──────── MATERIAL FOR THE TASK ────────

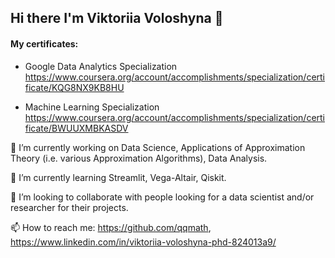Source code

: ## Hi there I'm Viktoriia Voloshyna 👋 


<!--
**qqmath/qqmath** is a ✨ _special_ ✨ repository because its `README.md` (this file) appears on your GitHub profile.

<!--START_SECTION:waka-->
<!--END_SECTION:waka-->

#### My certificates: 
- Google Data Analytics Specialization
https://www.coursera.org/account/accomplishments/specialization/certificate/KQG8NX9KB8HU

- Machine Learning Specialization https://www.coursera.org/account/accomplishments/specialization/certificate/BWUUXMBKASDV


 
 
 🔭 I’m currently working on Data Science, Applications of Approximation Theory (i.e. various Approximation Algorithms), Data Analysis.

  
 🌱 I’m currently learning Streamlit, Vega-Altair, Qiskit.

 
 👯 I’m looking to collaborate with people looking for a data scientist and/or researcher for their projects.

 
 📫 How to reach me: https://github.com/qqmath, https://www.linkedin.com/in/viktoriia-voloshyna-phd-824013a9/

────────

--- EXERCISE DESCRIPTION ---
Set down the records exactly, without the pictures.

--- EXERCISE SOLUTION ---
Source code

: ## Hi there I'm Viktoriia Voloshyna 👋 


<!--
**qqmath/qqmath** is a ✨ _special_ ✨ repository because its `README.md` (this file) appears on your GitHub profile.

<!--START_SECTION:waka-->
<!--END_SECTION:waka-->

#### My certificates: 
- Google Data Analytics Specialization
https://www.coursera.org/account/accomplishments/specialization/certificate/KQG8NX9KB8HU

- Machine Learning Specialization https://www.coursera.org/account/accomplishments/specialization/certificate/BWUUXMBKASDV


 
 
 🔭 I’m currently working on Data Science, Applications of Approximation Theory (i.e. various Approximation Algorithms), Data Analysis.

  
 🌱 I’m currently learning Streamlit, Vega-Altair, Qiskit.

 
 👯 I’m looking to collaborate with people looking for a data scientist and/or researcher for their projects.

 
 📫 How to reach me: https://github.com/qqmath, https://www.linkedin.com/in/viktoriia-voloshyna-phd-824013a9/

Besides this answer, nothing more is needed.